Photos by Steve Jennings, John Parra and Christopher Polk/GettyImages. By Mariecar Mendoza. As expected, Pharrell Williams brought out plenty of special guests for his Friday night Super Bowl party at Pier 70: Bay Area fans. Just two days before kick-off, the Grammy Award-winning singer-rapper-producer and recent recipient of the NAACP’s Image Award for Outstanding Male Artist brought about a dozen fans on stage for two songs during his nearly two-hour set at the Pepsi-sponsored Super Bowl concert at the massive San Francisco venue.
Hand-picking each group from the crowd for back-to-back N*E*R*D hits — guys for “Lapdance” and the ladies for “She Wants To Move” — Williams kept fans, including NFL greats Deion Sanders and 49er legend Jerry Rice, engaged from start to finish. “Hey, San Francisco!” the singer greeted the throng of music lovers as he went into 2014’s clapper, “Come Get It Bae,” wearing a baseball cap, long white coat over a simple T-shirt and jeans ensemble, accented with bubble gum pink Adidas.

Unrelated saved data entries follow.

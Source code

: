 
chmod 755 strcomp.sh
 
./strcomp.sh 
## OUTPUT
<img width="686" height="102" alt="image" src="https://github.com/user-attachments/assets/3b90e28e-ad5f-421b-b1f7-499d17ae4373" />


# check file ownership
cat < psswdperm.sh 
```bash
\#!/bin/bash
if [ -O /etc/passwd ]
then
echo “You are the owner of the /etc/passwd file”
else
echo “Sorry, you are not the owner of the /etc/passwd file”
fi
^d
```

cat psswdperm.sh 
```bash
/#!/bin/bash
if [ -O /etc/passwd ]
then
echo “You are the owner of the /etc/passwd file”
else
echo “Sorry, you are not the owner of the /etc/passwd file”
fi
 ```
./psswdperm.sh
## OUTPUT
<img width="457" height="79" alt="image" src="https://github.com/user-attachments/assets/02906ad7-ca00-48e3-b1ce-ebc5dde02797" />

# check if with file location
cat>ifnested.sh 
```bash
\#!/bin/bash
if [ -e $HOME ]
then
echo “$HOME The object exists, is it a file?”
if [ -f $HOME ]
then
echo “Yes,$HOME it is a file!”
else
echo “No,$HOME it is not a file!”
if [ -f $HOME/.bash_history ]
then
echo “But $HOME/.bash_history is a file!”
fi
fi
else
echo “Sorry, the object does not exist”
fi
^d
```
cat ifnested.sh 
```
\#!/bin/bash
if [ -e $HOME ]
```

More famed special guests showed up, too. Childhood friend and N*E*R*D bandmate Shae Haley helped Williams reach back into his cache of hip-hop tunes from the early aughts, and T.I. entered stage left for “Blurred Lines,” the infamous song the two collaborated on with Robin Thicke. Two short intermissions featuring his dancers known as The Baes (fitting to have his Baes in the Bay, no?) allowed Williams to rest his voice, which was starting to give out mid-set. He claimed his throat was suffering from the show’s smoke machine, but the complaint sounded familiar.

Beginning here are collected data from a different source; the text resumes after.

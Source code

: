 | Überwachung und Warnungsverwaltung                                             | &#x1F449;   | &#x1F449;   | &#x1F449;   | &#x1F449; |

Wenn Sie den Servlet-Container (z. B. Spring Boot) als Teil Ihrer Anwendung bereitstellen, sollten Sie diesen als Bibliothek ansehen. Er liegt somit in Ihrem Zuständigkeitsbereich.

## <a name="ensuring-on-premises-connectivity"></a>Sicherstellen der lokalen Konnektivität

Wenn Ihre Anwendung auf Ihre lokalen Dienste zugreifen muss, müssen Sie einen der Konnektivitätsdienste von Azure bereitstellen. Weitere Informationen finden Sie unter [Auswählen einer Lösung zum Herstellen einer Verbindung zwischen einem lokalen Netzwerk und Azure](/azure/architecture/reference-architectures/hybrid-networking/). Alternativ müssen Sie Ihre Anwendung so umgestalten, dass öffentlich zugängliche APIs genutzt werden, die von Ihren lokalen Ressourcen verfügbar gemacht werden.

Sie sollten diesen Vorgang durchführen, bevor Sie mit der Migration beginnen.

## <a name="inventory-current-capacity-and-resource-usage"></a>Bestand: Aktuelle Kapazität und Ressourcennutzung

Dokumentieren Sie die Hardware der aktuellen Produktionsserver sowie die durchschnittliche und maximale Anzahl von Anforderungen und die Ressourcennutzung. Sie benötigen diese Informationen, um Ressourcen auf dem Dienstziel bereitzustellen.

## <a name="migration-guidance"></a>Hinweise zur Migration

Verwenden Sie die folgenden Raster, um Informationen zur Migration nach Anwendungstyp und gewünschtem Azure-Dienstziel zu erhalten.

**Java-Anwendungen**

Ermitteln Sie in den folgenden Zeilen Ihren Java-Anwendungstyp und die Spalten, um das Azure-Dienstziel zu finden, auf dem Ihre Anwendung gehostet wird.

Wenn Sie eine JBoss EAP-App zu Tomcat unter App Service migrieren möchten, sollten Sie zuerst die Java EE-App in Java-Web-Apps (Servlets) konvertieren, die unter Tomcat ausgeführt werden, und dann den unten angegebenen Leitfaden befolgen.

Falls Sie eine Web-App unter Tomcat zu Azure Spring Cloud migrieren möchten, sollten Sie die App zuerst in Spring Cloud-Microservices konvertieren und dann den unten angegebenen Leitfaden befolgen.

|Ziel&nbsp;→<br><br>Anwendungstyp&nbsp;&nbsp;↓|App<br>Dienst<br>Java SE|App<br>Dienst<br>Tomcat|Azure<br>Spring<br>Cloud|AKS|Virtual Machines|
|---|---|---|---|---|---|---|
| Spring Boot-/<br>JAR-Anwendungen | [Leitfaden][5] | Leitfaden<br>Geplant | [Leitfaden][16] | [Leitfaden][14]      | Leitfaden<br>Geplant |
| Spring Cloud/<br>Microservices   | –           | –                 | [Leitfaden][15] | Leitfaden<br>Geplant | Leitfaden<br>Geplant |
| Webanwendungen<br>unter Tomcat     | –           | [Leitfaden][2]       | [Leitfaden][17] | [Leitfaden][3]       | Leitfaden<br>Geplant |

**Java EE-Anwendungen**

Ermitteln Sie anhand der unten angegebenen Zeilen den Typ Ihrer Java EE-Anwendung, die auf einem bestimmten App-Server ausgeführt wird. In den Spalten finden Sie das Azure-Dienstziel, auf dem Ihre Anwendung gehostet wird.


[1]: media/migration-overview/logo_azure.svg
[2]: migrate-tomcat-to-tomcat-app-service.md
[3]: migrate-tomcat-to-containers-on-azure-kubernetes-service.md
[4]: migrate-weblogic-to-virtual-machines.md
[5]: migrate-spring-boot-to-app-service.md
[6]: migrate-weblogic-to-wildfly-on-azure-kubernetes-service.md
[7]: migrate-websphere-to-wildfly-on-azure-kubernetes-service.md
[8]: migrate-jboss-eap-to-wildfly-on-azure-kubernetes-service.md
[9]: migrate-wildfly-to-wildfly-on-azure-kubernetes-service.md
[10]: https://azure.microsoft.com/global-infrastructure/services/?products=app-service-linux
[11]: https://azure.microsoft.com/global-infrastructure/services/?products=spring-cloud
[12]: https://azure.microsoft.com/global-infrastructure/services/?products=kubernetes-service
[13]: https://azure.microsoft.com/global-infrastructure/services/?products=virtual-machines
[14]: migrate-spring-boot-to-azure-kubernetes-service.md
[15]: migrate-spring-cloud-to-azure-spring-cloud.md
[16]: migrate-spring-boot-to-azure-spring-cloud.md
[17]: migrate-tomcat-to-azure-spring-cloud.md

And fans were more than eager to oblige so Williams could perform favorites like “Drop It Like It’s Hot” (Snopp Dogg didn’t show up; probably because he was too busy hosting his own Super Bowl party at San Francisco’s W Hotel), “Beautiful” and “Happy.” “Maybe if I just concentrate vocally, maybe I might just get lucky,” he quipped, heading straight into “Get Lucky,” his chart-topping collaboration with Daft Punk.

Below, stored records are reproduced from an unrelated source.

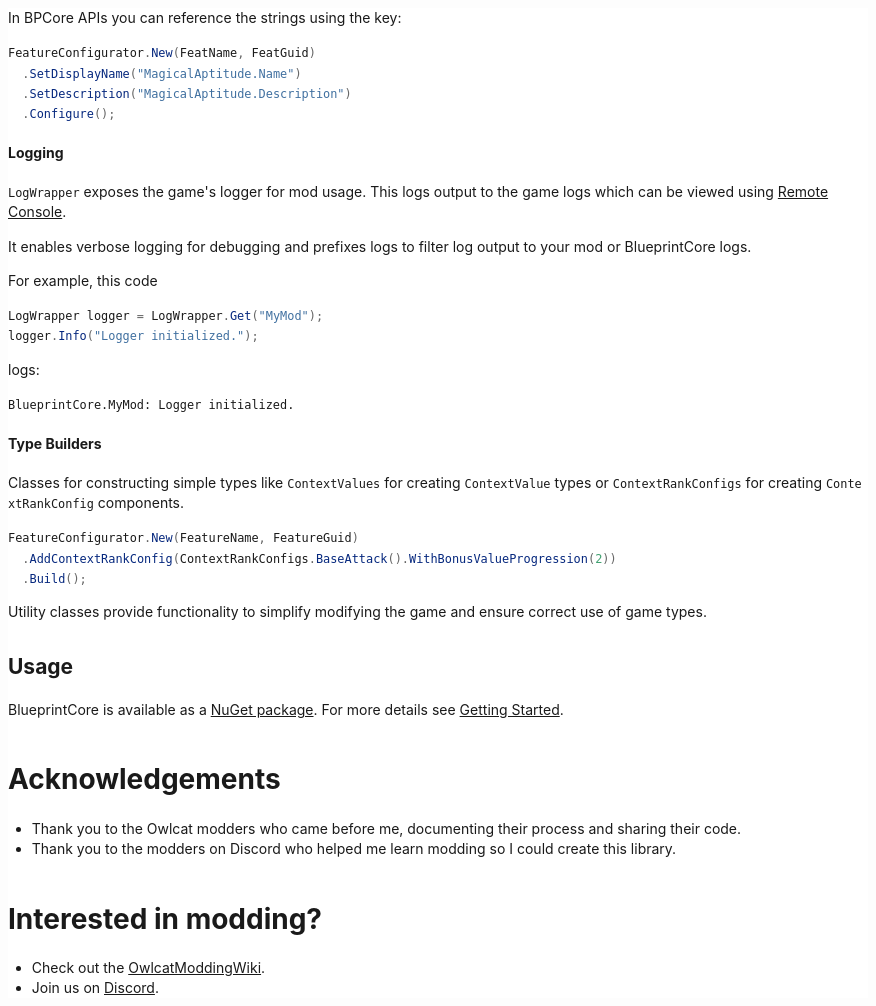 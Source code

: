 In BPCore APIs you can reference the strings using the key:

```C#
FeatureConfigurator.New(FeatName, FeatGuid)
  .SetDisplayName("MagicalAptitude.Name")
  .SetDescription("MagicalAptitude.Description")
  .Configure();
```

#### Logging

`LogWrapper` exposes the game's logger for mod usage. This logs output to the game logs which can be viewed using [Remote Console](https://github.com/OwlcatOpenSource/RemoteConsole/releases).

It enables verbose logging for debugging and prefixes logs to filter log output to your mod or BlueprintCore logs.

For example, this code
```C#
LogWrapper logger = LogWrapper.Get("MyMod");
logger.Info("Logger initialized.");
```
logs:
```
BlueprintCore.MyMod: Logger initialized.
```

#### Type Builders

Classes for constructing simple types like `ContextValues` for creating `ContextValue` types or `ContextRankConfigs` for creating `ContextRankConfig` components.

```C#
FeatureConfigurator.New(FeatureName, FeatureGuid)
  .AddContextRankConfig(ContextRankConfigs.BaseAttack().WithBonusValueProgression(2))
  .Build();
```

Utility classes provide functionality to simplify modifying the game and ensure correct use of game types.

## Usage

BlueprintCore is available as a [NuGet package](https://www.nuget.org/packages/WW-Blueprint-Core/). For more details see [Getting Started](https://wittlewolfie.github.io/WW-Blueprint-Core/articles/intro.html).

# Acknowledgements

* Thank you to the Owlcat modders who came before me, documenting their process and sharing their code.
* Thank you to the modders on Discord who helped me learn modding so I could create this library.

# Interested in modding?

* Check out the [OwlcatModdingWiki](https://github.com/WittleWolfie/OwlcatModdingWiki/wiki).
* Join us on [Discord](https://discord.com/invite/wotr).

The sing-along hits were sandwiched between two performances of “Freedom.” The 2015 single’s music video, parts of which were projected on a jumbo screen behind Williams, is nominated for a Grammy this year. While much of the set was done with Williams pointing the mic toward the sea of singing fans, the high-energy entertainer continued to dance, jump atop platforms on each side of the stage to acknowledge far-off fans and reach out to touch concertgoers at the foot of the stage.
“We are so very grateful. I, personally, just want to say thank you so much for being so patient,” he said, again apologizing for his voice. Williams shutdown the stage just before midnight, in time for DJ Khaled to hit the decks on the opposite side of the historic shipyard-turned-three-floor-nightclub. Friday night’s festivities started six hours earlier with a reception sponsored by Pepsi to celebrate Kola House, a new bar, lounge and experiential space opening in New York this spring. Guests enjoyed music spun by famed producer Swizz Beatz as San Francisco artists Jeremy Fish and Sam Flores worked on an interactive art installation depicting Super Bowl City.